Hello NiftyNiblick,
If our Constitution does not meet with your approval, perhaps you would like to write us a copy of what you would like to see it replaced with?
I think the founders did a rather bang-up job.
Certainly considering the pressure they were under and what they had to work with. That this nation has stood for so long is a testament to their diligence.
Our biggest failure is complacency. Apathy. We have a government which required the people manage what their government is doing. Our problem is we have far too great a portion of the populace who simply take it all for granted and assume others are doing the management for them.
Our public servants work for us. The responsibility to oversee them falls upon each and every one of us. And yet if you ask 10 people on the street to even name the three branches of government the majority can't do it.

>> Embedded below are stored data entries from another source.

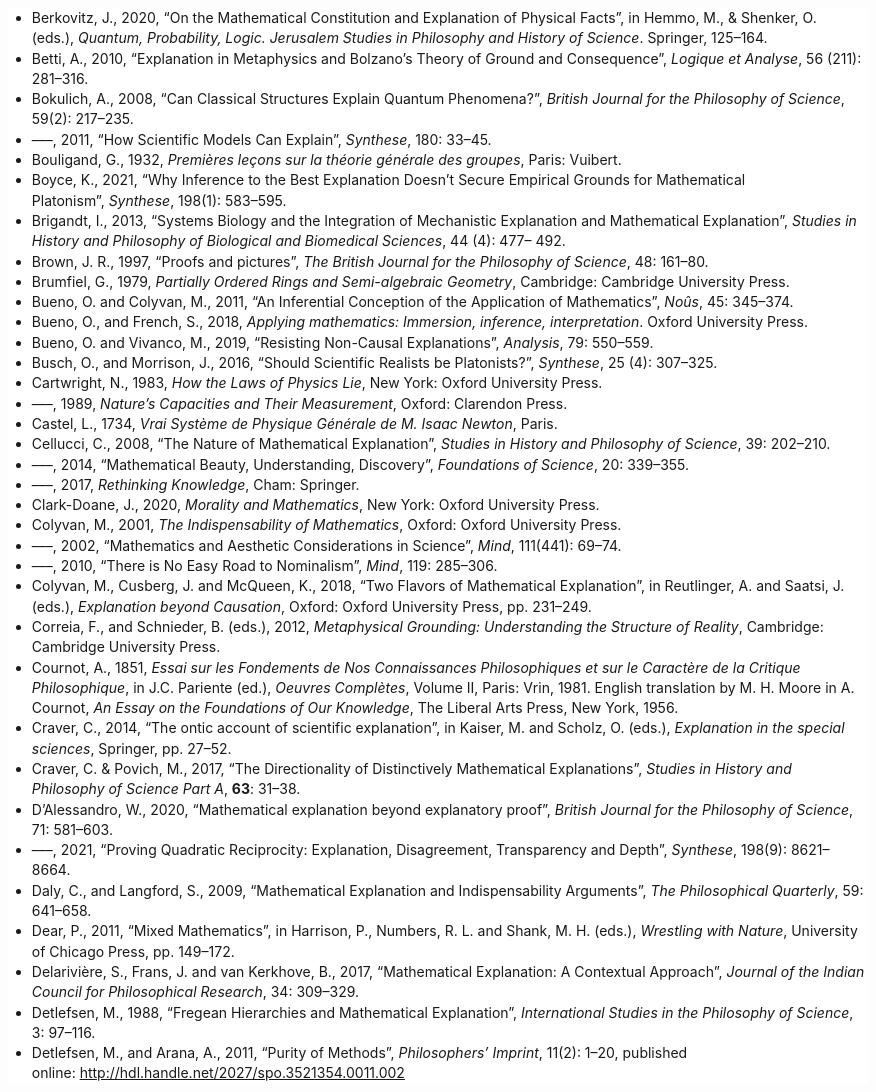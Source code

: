 * Berkovitz, J., 2020, “On the Mathematical Constitution and Explanation of Physical Facts”, in Hemmo, M., & Shenker, O. (eds.), *Quantum, Probability, Logic. Jerusalem Studies in Philosophy and History of Science*. Springer, 125–164.
* Betti, A., 2010, “Explanation in Metaphysics and Bolzano’s Theory of Ground and Consequence”, *Logique et Analyse*, 56 (211): 281–316.
* Bokulich, A., 2008, “Can Classical Structures Explain Quantum Phenomena?”, *British Journal for the Philosophy of Science*, 59(2): 217–235.
* –––, 2011, “How Scientific Models Can Explain”, *Synthese*, 180: 33–45.
* Bouligand, G., 1932, *Premières leçons sur la théorie générale des groupes*, Paris: Vuibert.
* Boyce, K., 2021, “Why Inference to the Best Explanation Doesn’t Secure Empirical Grounds for Mathematical Platonism”, *Synthese*, 198(1): 583–595.
* Brigandt, I., 2013, “Systems Biology and the Integration of Mechanistic Explanation and Mathematical Explanation”, *Studies in History and Philosophy of Biological and Biomedical Sciences*, 44 (4): 477– 492.
* Brown, J. R., 1997, “Proofs and pictures”, *The British Journal for the Philosophy of Science*, 48: 161–80.
* Brumfiel, G., 1979, *Partially Ordered Rings and Semi-algebraic Geometry*, Cambridge: Cambridge University Press.
* Bueno, O. and Colyvan, M., 2011, “An Inferential Conception of the Application of Mathematics”, *Noûs*, 45: 345–374.
* Bueno, O., and French, S., 2018, *Applying mathematics: Immersion, inference, interpretation*. Oxford University Press.
* Bueno, O. and Vivanco, M., 2019, “Resisting Non-Causal Explanations”, *Analysis*, 79: 550–559.
* Busch, O., and Morrison, J., 2016, “Should Scientific Realists be Platonists?”, *Synthese*, 25 (4): 307–325.
* Cartwright, N., 1983, *How the Laws of Physics Lie*, New York: Oxford University Press.
* –––, 1989, *Nature’s Capacities and Their Measurement*, Oxford: Clarendon Press.
* Castel, L., 1734, *Vrai Système de Physique Générale de M. Isaac Newton*, Paris.
* Cellucci, C., 2008, “The Nature of Mathematical Explanation”, *Studies in History and Philosophy of Science*, 39: 202–210.
* –––, 2014, “Mathematical Beauty, Understanding, Discovery”, *Foundations of Science*, 20: 339–355.
* –––, 2017, *Rethinking Knowledge*, Cham: Springer.
* Clark-Doane, J., 2020, *Morality and Mathematics*, New York: Oxford University Press.
* Colyvan, M., 2001, *The Indispensability of Mathematics*, Oxford: Oxford University Press.
* –––, 2002, “Mathematics and Aesthetic Considerations in Science”, *Mind*, 111(441): 69–74.
* –––, 2010, “There is No Easy Road to Nominalism”, *Mind*, 119: 285–306.
* Colyvan, M., Cusberg, J. and McQueen, K., 2018, “Two Flavors of Mathematical Explanation”, in Reutlinger, A. and Saatsi, J. (eds.), *Explanation beyond Causation*, Oxford: Oxford University Press, pp. 231–249.
* Correia, F., and Schnieder, B. (eds.), 2012, *Metaphysical Grounding: Understanding the Structure of Reality*, Cambridge: Cambridge University Press.
* Cournot, A., 1851, *Essai sur les Fondements de Nos Connaissances Philosophiques et sur le Caractère de la Critique Philosophique*, in J.C. Pariente (ed.), *Oeuvres Complètes*, Volume II, Paris: Vrin, 1981. English translation by M. H. Moore in A. Cournot, *An Essay on the Foundations of Our Knowledge*, The Liberal Arts Press, New York, 1956.
* Craver, C., 2014, “The ontic account of scientific explanation”, in Kaiser, M. and Scholz, O. (eds.), *Explanation in the special sciences*, Springer, pp. 27–52.
* Craver, C. & Povich, M., 2017, “The Directionality of Distinctively Mathematical Explanations”, *Studies in History and Philosophy of Science Part A*, **63**: 31–38.
* D’Alessandro, W., 2020, “Mathematical explanation beyond explanatory proof”, *British Journal for the Philosophy of Science*, 71: 581–603.
* –––, 2021, “Proving Quadratic Reciprocity: Explanation, Disagreement, Transparency and Depth”, *Synthese*, 198(9): 8621–8664.
* Daly, C., and Langford, S., 2009, “Mathematical Explanation and Indispensability Arguments”, *The Philosophical Quarterly*, 59: 641–658.
* Dear, P., 2011, “Mixed Mathematics”, in Harrison, P., Numbers, R. L. and Shank, M. H. (eds.), *Wrestling with Nature*, University of Chicago Press, pp. 149–172.
* Delarivière, S., Frans, J. and van Kerkhove, B., 2017, “Mathematical Explanation: A Contextual Approach”, *Journal of the Indian Council for Philosophical Research*, 34: 309–329.
* Detlefsen, M., 1988, “Fregean Hierarchies and Mathematical Explanation”, *International Studies in the Philosophy of Science*, 3: 97–116.
* Detlefsen, M., and Arana, A., 2011, “Purity of Methods”, *Philosophers’ Imprint*, 11(2): 1–20, published online: http://hdl.handle.net/2027/spo.3521354.0011.002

If I had my druthers our schools would be placing far more importance on educating our young to the importance of knowing why we have a country, what our responsibility as citizens is, how to stay well-informed, how to avoid being take in by propaganda, why that's important, our history, and why it is so important to remain constantly politically engaged and vote.
How important is that stuff?
It is, like, future-of-the-nation important.
And nothing less.
My education is not in the law or in government, so I'm not my personal first choice to write a new constitution. I believe in academic elitism when it comes to these matters. I'm not a populist.

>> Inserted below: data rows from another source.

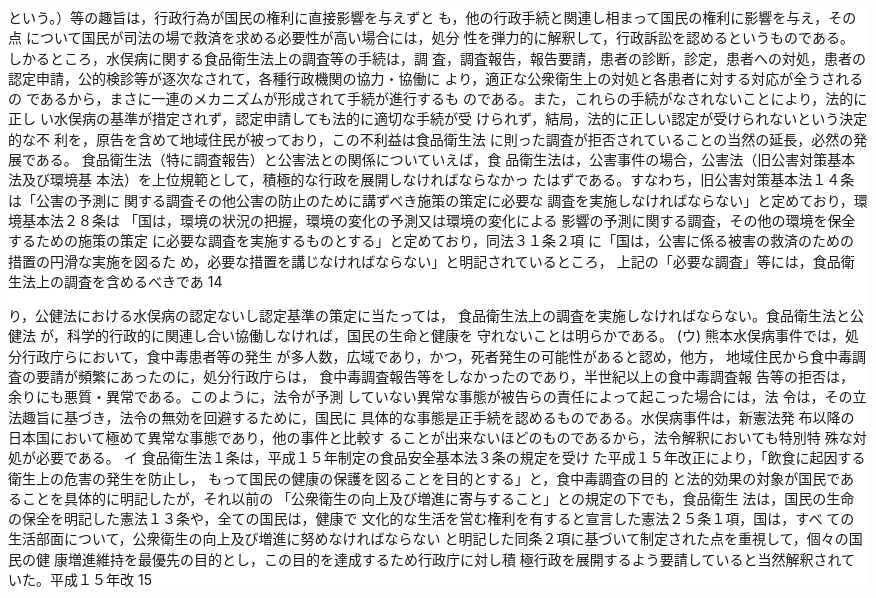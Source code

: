という。）等の趣旨は，行政行為が国民の権利に直接影響を与えずと
も，他の行政手続と関連し相まって国民の権利に影響を与え，その点
について国民が司法の場で救済を求める必要性が高い場合には，処分
性を弾力的に解釈して，行政訴訟を認めるというものである。 
 しかるところ，水俣病に関する食品衛生法上の調査等の手続は，調
査，調査報告，報告要請，患者の診断，診定，患者への対処，患者の
認定申請，公的検診等が逐次なされて，各種行政機関の協力・協働に
より，適正な公衆衛生上の対処と各患者に対する対応が全うされるの
であるから，まさに一連のメカニズムが形成されて手続が進行するも
のである。また，これらの手続がなされないことにより，法的に正し
い水俣病の基準が措定されず，認定申請しても法的に適切な手続が受
けられず，結局，法的に正しい認定が受けられないという決定的な不
利を，原告を含めて地域住民が被っており，この不利益は食品衛生法
に則った調査が拒否されていることの当然の延長，必然の発展である。 
 食品衛生法（特に調査報告）と公害法との関係についていえば，食
品衛生法は，公害事件の場合，公害法（旧公害対策基本法及び環境基
本法）を上位規範として，積極的な行政を展開しなければならなかっ
たはずである。すなわち，旧公害対策基本法１４条は「公害の予測に
関する調査その他公害の防止のために講ずべき施策の策定に必要な
調査を実施しなければならない」と定めており，環境基本法２８条は
「国は，環境の状況の把握，環境の変化の予測又は環境の変化による
影響の予測に関する調査，その他の環境を保全するための施策の策定
に必要な調査を実施するものとする」と定めており，同法３１条２項
に「国は，公害に係る被害の救済のための措置の円滑な実施を図るた
め，必要な措置を講じなければならない」と明記されているところ，
上記の「必要な調査」等には，食品衛生法上の調査を含めるべきであ
14 
 
り，公健法における水俣病の認定ないし認定基準の策定に当たっては，
食品衛生法上の調査を実施しなければならない。食品衛生法と公健法
が，科学的行政的に関連し合い協働しなければ，国民の生命と健康を
守れないことは明らかである。 
(ウ) 熊本水俣病事件では，処分行政庁らにおいて，食中毒患者等の発生
が多人数，広域であり，かつ，死者発生の可能性があると認め，他方，
地域住民から食中毒調査の要請が頻繁にあったのに，処分行政庁らは，
食中毒調査報告等をしなかったのであり，半世紀以上の食中毒調査報
告等の拒否は，余りにも悪質・異常である。このように，法令が予測
していない異常な事態が被告らの責任によって起こった場合には，法
令は，その立法趣旨に基づき，法令の無効を回避するために，国民に
具体的な事態是正手続を認めるものである。水俣病事件は，新憲法発
布以降の日本国において極めて異常な事態であり，他の事件と比較す
ることが出来ないほどのものであるから，法令解釈においても特別特
殊な対処が必要である。 
イ 食品衛生法１条は，平成１５年制定の食品安全基本法３条の規定を受け
た平成１５年改正により，「飲食に起因する衛生上の危害の発生を防止し，
もって国民の健康の保護を図ることを目的とする」と，食中毒調査の目的
と法的効果の対象が国民であることを具体的に明記したが，それ以前の
「公衆衛生の向上及び増進に寄与すること」との規定の下でも，食品衛生
法は，国民の生命の保全を明記した憲法１３条や，全ての国民は，健康で
文化的な生活を営む権利を有すると宣言した憲法２５条１項，国は，すべ
ての生活部面について，公衆衛生の向上及び増進に努めなければならない
と明記した同条２項に基づいて制定された点を重視して，個々の国民の健
康増進維持を最優先の目的とし，この目的を達成するため行政庁に対し積
極行政を展開するよう要請していると当然解釈されていた。平成１５年改
15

I don't want a new constitutional convention convened with representation from states that are ideologically incompatible... that have people who want a totally different world than one another.

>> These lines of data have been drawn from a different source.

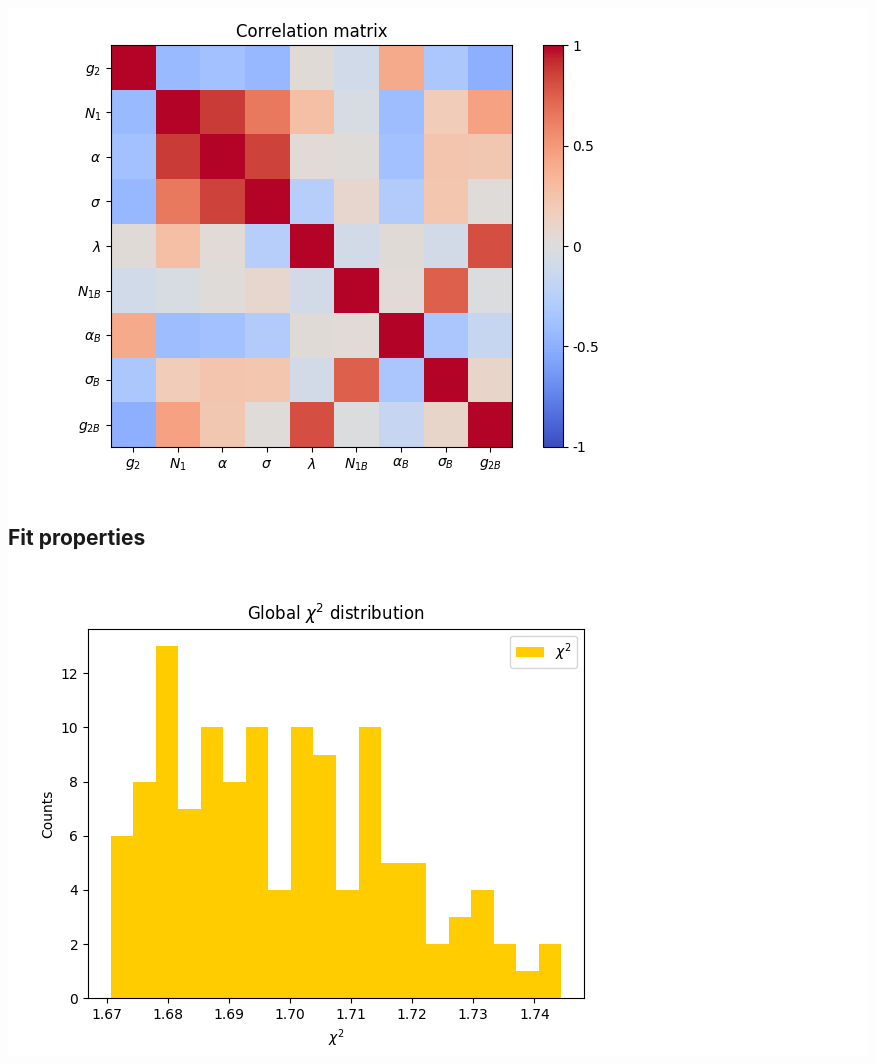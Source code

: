 

![Fitted parameter correlation matrix](pngplots/CorrelationMatrix.png "Fitted parameter correlation matrix")

## Fit properties


![Global $\chi^2$ distribution](pngplots/Globalchi2.png "Global $\chi^2$ distribution")
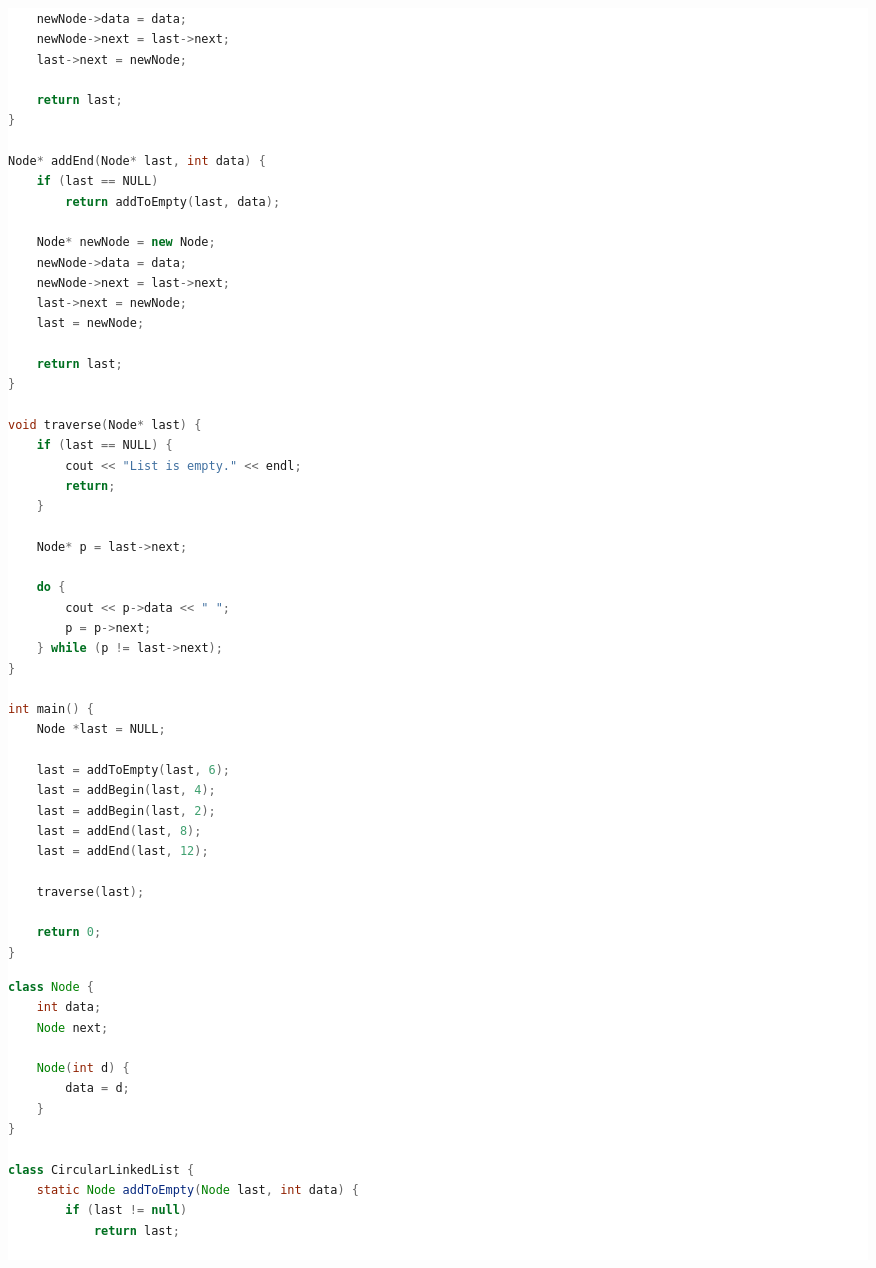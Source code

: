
 ```cpp
    newNode->data = data;
    newNode->next = last->next;
    last->next = newNode;
    
    return last;
}

Node* addEnd(Node* last, int data) {
    if (last == NULL)
        return addToEmpty(last, data);
    
    Node* newNode = new Node;
    newNode->data = data;
    newNode->next = last->next;
    last->next = newNode;
    last = newNode;
    
    return last;
}

void traverse(Node* last) {
    if (last == NULL) {
        cout << "List is empty." << endl;
        return;
    }
    
    Node* p = last->next;
    
    do {
        cout << p->data << " ";
        p = p->next;
    } while (p != last->next);
}

int main() {
    Node *last = NULL;
    
    last = addToEmpty(last, 6);
    last = addBegin(last, 4);
    last = addBegin(last, 2);
    last = addEnd(last, 8);
    last = addEnd(last, 12);
    
    traverse(last);
    
    return 0;
}
```

```java
class Node {
    int data;
    Node next;
    
    Node(int d) {
        data = d;
    }
}

class CircularLinkedList {
    static Node addToEmpty(Node last, int data) {
        if (last != null)
            return last;
        
```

PoiiTalker obviously doesn't see what I see in the extent of polarization we have now. What I see is both irreparable and not worth the effort to repair if it was.
Education problem? No doubt. We've not made a sufficient commitment to education.
But we have states who'd put things like "creationism" in the public school curriculum.
That's not OK. I'm unwilling to accept theocrats at my constitutional convention. I don't accept they're being on my planet, but I'll settle for them not being in my nation.
Apathy? We just outvoted our last general election by about twenty million votes. People came out to vote. And they voted roughly 50/50 for totally incompatible values.
Incompatibility is our problem, not apathy.
PoliTalker is willing to accept less than I am.
PoliTalker is willing to break bread with racists, xenophobes, misogynists, religious bigots, and worst of all. anti-intellectuals.
People from bright red states are not people who should be sharing a government and tax codes and borders with more refined people with more liberal values.
I went to grade school school at the height of the cold war in the 1950s.
In retrospect, the education that I received at that level was a disgrace.
We were fed incredible right wing propaganda as the congress conducted its deplorable hearings.
We were coerced into beginning the day with prayers.
I had elementary school teachers with incredibly racist ideas...in Boston, mind you, not Bald Knob, Indiana. Imagine what those kids got
And we were told that we were the most moral and at the same time powerful people in the world,
but then I got drafted to murder freedom-fighting Asians with whom I had no grievance, and guess what? We got beat.
I saw the separate water fountains and rest rooms when traveling with my parents, so at a very young age, I understood that there were places much worse than home.
Today, we call those places Red State America. They should have been the Confederate States of America but the people who were here before my people arrived really fucked up.
Look what we've got instead.
PoliTalker likes it. He feels we can work with it. He thinks that there's hope. But then again, he probably bought all that bullshit they taught him in grade school.
I think a better standard of living, top to bottom, is far more important than preserving that dream of a United States of America.
It never was what we were told that it was, and it never will be.
I'm the one not afraid to try something better.
As I keep saying, catastrophic problems are not resolved with moderate solutions.